“Descubra as Diferenças entre Campo e Cidade com os Ratinhos!”
Neste plano de aula, o foco será a história *”O rato do campo e o rato da cidade”*, que aborda as diferenças entre o meio urbano e o meio rural. Esta narrativa permitirá que as crianças explorem esses dois ambientes distintos de maneira lúdica e interativa, ajudando na construção de conceitos importantes sobre a convivência e as características de cada lugar. As atividades propostas visam não só entreter, mas também promover o desenvolvimento social e emocional dos alunos, através do contato com diferentes culturas e estilos de vida, enfatizando a empatia e a valorização das diferenças.
Em uma abordagem lúdica e educativa, as crianças irão participar de atividades que estimulem sua capacidade de observação, expressão e criação. Através da escuta ativa da história, elas terão a oportunidade de expressar suas ideias e sentimentos, além de desenvolver a capacidade de comunicação.
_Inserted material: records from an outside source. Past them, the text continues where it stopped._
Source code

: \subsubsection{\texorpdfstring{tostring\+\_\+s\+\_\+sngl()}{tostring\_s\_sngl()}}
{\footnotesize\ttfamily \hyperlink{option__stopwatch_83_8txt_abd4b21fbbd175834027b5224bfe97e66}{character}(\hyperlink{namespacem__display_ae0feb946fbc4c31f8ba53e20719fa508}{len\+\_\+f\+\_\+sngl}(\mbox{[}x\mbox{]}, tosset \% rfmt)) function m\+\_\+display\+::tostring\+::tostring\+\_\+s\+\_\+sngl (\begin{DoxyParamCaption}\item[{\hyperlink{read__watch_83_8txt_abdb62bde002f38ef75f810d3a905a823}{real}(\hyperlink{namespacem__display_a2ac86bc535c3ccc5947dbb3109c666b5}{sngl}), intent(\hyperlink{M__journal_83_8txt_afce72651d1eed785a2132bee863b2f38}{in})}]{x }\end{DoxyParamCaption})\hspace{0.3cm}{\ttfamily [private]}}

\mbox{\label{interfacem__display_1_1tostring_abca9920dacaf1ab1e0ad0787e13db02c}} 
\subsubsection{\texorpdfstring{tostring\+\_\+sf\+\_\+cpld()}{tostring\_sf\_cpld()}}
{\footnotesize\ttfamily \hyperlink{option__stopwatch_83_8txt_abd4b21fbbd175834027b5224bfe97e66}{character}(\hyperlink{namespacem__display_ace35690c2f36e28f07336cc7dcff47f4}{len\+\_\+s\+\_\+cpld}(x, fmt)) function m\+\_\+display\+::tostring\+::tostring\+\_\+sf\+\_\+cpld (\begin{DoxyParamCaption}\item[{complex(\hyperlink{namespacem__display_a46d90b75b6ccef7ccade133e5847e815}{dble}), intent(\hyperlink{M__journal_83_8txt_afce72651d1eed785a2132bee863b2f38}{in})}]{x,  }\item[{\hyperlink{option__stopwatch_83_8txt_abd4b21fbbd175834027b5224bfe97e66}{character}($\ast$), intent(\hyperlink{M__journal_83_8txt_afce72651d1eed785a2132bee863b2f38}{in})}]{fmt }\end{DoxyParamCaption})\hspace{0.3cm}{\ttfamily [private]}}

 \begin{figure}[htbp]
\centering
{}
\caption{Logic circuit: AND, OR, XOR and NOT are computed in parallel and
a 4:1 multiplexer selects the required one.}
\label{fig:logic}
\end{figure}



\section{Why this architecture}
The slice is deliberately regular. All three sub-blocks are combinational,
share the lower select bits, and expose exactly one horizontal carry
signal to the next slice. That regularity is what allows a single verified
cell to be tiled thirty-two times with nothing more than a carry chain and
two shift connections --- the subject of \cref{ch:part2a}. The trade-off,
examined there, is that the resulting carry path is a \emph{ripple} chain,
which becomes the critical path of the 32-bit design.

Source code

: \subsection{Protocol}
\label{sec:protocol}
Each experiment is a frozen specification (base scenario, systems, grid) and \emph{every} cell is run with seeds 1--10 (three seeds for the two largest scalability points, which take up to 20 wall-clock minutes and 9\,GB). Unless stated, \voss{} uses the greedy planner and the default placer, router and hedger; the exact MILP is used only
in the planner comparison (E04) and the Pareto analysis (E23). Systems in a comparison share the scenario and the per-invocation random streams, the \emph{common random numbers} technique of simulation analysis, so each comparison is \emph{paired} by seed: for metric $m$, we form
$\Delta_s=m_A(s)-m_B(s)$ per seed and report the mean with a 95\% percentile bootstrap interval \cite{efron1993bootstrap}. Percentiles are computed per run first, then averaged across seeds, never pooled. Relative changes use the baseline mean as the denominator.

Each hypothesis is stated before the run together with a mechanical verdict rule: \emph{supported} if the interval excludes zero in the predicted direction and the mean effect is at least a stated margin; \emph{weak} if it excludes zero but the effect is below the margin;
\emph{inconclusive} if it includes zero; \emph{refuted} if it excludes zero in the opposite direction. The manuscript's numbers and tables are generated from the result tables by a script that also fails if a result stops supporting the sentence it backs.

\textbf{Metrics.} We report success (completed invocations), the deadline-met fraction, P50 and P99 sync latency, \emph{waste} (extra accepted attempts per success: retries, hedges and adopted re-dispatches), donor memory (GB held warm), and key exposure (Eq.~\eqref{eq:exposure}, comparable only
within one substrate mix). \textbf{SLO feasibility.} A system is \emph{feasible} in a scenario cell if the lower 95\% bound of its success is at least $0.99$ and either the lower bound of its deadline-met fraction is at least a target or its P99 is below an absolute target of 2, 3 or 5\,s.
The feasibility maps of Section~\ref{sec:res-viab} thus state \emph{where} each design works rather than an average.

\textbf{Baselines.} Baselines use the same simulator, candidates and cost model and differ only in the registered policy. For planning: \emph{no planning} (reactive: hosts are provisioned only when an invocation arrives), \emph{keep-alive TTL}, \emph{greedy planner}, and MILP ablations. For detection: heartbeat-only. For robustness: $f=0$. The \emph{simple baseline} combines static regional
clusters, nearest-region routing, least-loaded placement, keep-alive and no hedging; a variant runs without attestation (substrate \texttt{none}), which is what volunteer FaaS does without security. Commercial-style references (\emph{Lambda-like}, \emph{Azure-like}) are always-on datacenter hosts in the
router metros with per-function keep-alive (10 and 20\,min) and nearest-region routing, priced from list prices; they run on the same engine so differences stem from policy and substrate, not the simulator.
A proposta é que, ao final da aula, as crianças consigam não apenas recordar a história ou suas partes principais, mas também relacionar a narrativa com suas próprias experiências e percepções sobre o ambiente que as cercam.
Tema: Meio urbano e meio rural
Duração: 50 minutos
Etapa: Educação Infantil
Sub-etapa: Crianças pequenas
Faixa Etária: 4 a 5 anos
Objetivo Geral:
Promover a compreensão das diferenças entre o meio urbano e rural por meio da narrativa “O rato do campo e o rato da cidade”, estimulando a empatia, a expressão e a criatividade nas crianças.
Objetivos Específicos:
– Estimular a capacidade de escuta e interpretação de histórias.
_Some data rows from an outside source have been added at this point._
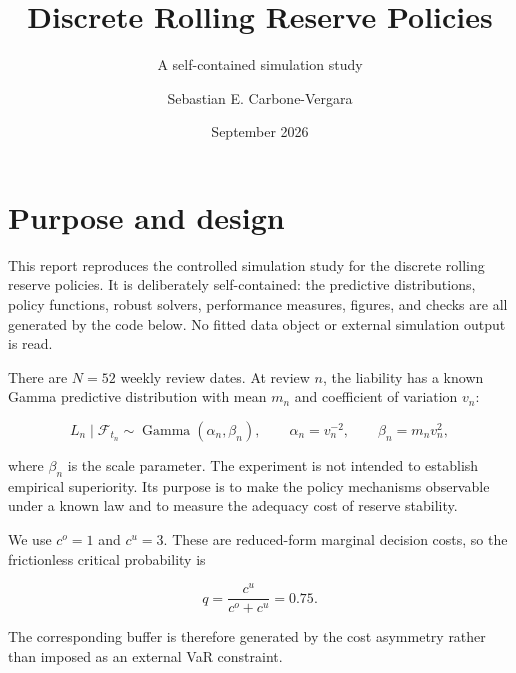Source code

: \documentclass[
  10pt,
]{article}
\title{Discrete Rolling Reserve Policies}
\subtitle{A self-contained simulation study}
\author{Sebastian E. Carbone-Vergara}
\date{September 2026}
\begin{document}
\maketitle

{
\setcounter{tocdepth}{2}
\tableofcontents
}
\hypertarget{purpose-and-design}{%
\section{Purpose and design}\label{purpose-and-design}}

This report reproduces the controlled simulation study for the discrete
rolling reserve policies. It is deliberately self-contained: the
predictive distributions, policy functions, robust solvers, performance
measures, figures, and checks are all generated by the code below. No
fitted data object or external simulation output is read.

There are \(N=52\) weekly review dates. At review \(n\), the liability
has a known Gamma predictive distribution with mean \(m_n\) and
coefficient of variation \(v_n\):

\[
L_n\mid\mathcal F_{t_n}\sim\operatorname{Gamma}(\alpha_n,\beta_n),
\qquad
\alpha_n=v_n^{-2},\qquad \beta_n=m_nv_n^2,
\]

where \(\beta_n\) is the scale parameter. The experiment is not intended
to establish empirical superiority. Its purpose is to make the policy
mechanisms observable under a known law and to measure the adequacy cost
of reserve stability.

We use \(c^o=1\) and \(c^u=3\). These are reduced-form marginal decision
costs, so the frictionless critical probability is

\[
q=\frac{c^u}{c^o+c^u}=0.75.
\]

The corresponding buffer is therefore generated by the cost asymmetry
rather than imposed as an external VaR constraint.
\end{document}
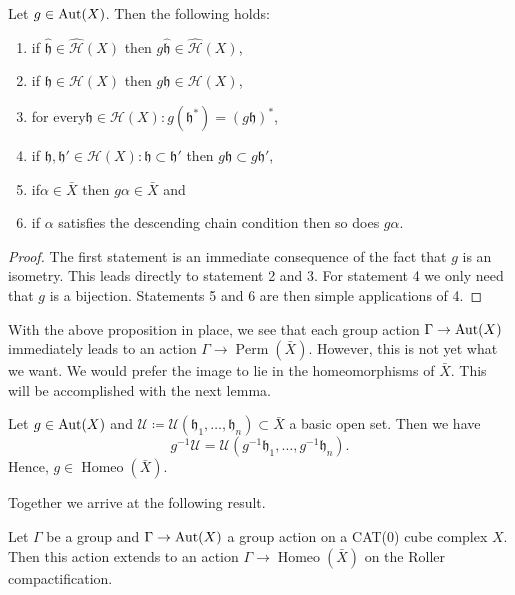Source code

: \begin{prop}
  Let \(g \in \operatorname{Aut}(X)\). Then the following holds:
  \begin{enumerate}
  \item if \(\mathfrak{\hat h} \in \mathcal{\hat H}(X)\) then \( g\mathfrak{\hat h} \in \mathcal{\hat H}(X)\),
  \item if \(\mathfrak{h} \in \mathcal{H}(X)\) then \( g\mathfrak{h} \in \mathcal{H}(X)\),
  \item for every\(\mathfrak{h} \in \mathcal{H}(X)\colon g(\mathfrak{h}^\ast) = (g\mathfrak{h})^\ast\),
  \item if \(\mathfrak{h,h'} \in \mathcal{H}(X)\colon \mathfrak{h} \subset \mathfrak{h'}\) then \(g\mathfrak{h} \subset g\mathfrak{h'}\),
  \item if\(\alpha \in \bar X\) then \(g\alpha \in \bar X\) and
  \item if \(\alpha\) satisfies the descending chain condition then so does \(g\alpha\).
  \end{enumerate}
\end{prop}

\begin{proof}
  The first statement is an immediate consequence of the fact that \(g\) is an isometry. This leads directly to statement 2 and 3. For statement 4 we only need that \(g\) is a bijection. Statements 5 and 6 are then simple applications of 4.
\end{proof}

With the above proposition in place, we see that each group action \(\Gamma \to \operatorname{Aut}(X)\) immediately leads to an action \(\Gamma \to \operatorname{Perm}(\bar X)\). However, this is not yet what we want. We would prefer the image to lie in the homeomorphisms of \(\bar X\). This will be accomplished with the next lemma.

\begin{lemma}
  Let \(g \in \operatorname{Aut}(X)\) and \(\mathcal{U} \coloneqq \mathcal{U}(\mathfrak{h}_1, \dots, \mathfrak{h}_n) \subset \bar X\) a basic open set. Then we have
  \[
    g^{-1} \mathcal{U} = \mathcal{U}(g^{-1}\mathfrak{h}_1, \dots, g^{-1}\mathfrak{h}_n).
  \]
  Hence, \(g \in \operatorname{Homeo}(\bar X)\).
\end{lemma}

Together we arrive at the following result.

\begin{thm}
  \label{thm:roller-action}
  Let \(\Gamma\) be a group and \(\Gamma \to \operatorname{Aut}(X)\) a group action on a CAT(0) cube complex \(X\). Then this action extends to an action \(\Gamma \to \operatorname{Homeo}(\bar X)\) on the Roller compactification.
\end{thm}

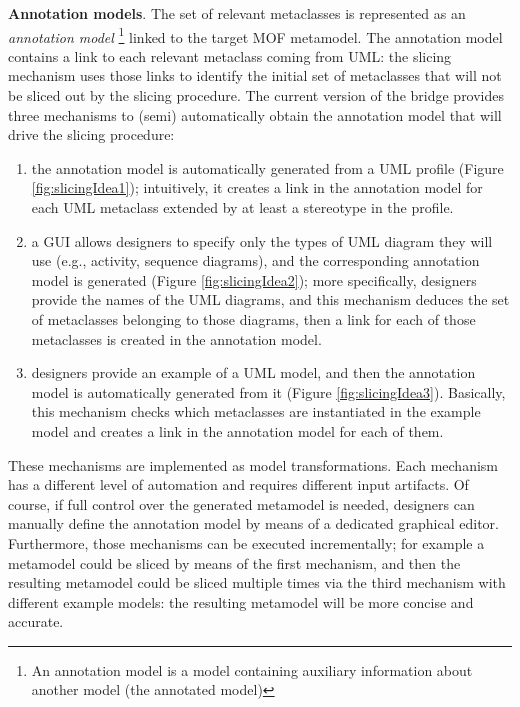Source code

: \textbf{Annotation models}. 
The set of relevant metaclasses is represented as an \textit{annotation model}
\footnote{An annotation model is a model containing auxiliary information about another model (the annotated model)\cite{MCDFthesis}} linked to the target MOF metamodel.
The annotation model contains a link to each relevant metaclass coming from UML: the slicing mechanism uses those links to identify the initial set of metaclasses that will not be sliced out by the slicing procedure.
The current version of the bridge provides three mechanisms to (semi) automatically obtain the annotation model that will drive the slicing procedure:
%
\begin{enumerate}
	\item the annotation model is automatically generated from a UML profile (Figure \ref{fig:slicingIdea1}); intuitively, it creates a link in the annotation model
	for each UML metaclass extended by at least a stereotype in the profile.
	\item a GUI allows designers to specify only the types of UML diagram they will use (e.g., activity, sequence diagrams), and the corresponding annotation model
	is generated (Figure \ref{fig:slicingIdea2}); more specifically, designers provide the names of the UML diagrams, and this mechanism deduces the set of metaclasses belonging to those diagrams, 
	then a link for each of those metaclasses is created in the annotation model.
	\item designers provide an example of a UML model, and then the annotation model is automatically generated from it (Figure \ref{fig:slicingIdea3}).
	Basically, this mechanism checks which metaclasses are instantiated in the example model and creates a link in the annotation model for each of them.
\end{enumerate}
%
\vspace{-.2cm}
These mechanisms are implemented as model transformations. Each mechanism has a different level of automation and requires different input artifacts. 
Of course, if full control over the generated metamodel is needed, designers can manually define the annotation model by means of a dedicated graphical editor.
Furthermore, those mechanisms can be executed incrementally; 
for example a metamodel could be sliced by means of the first
mechanism, and then the resulting metamodel could be sliced multiple times via the third mechanism with different example models: the resulting metamodel will be more concise and accurate.
%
– Fomentar a comunicação de sentimentos e ideias sobre os ambientes urbanos e rurais.
– Desenvolver a empatia pelas diferentes realidades que o outro vive.
– Incentivar a criação artística a partir das vivências narradas.
Habilidades BNCC:
– Campo de experiências “O EU, O OUTRO E O NÓS”
(EI03EO01) Demonstrar empatia pelos outros, percebendo que as pessoas têm diferentes sentimentos, necessidades e maneiras de pensar e agir.
(EI03EO04) Comunicar suas ideias e sentimentos a pessoas e grupos diversos.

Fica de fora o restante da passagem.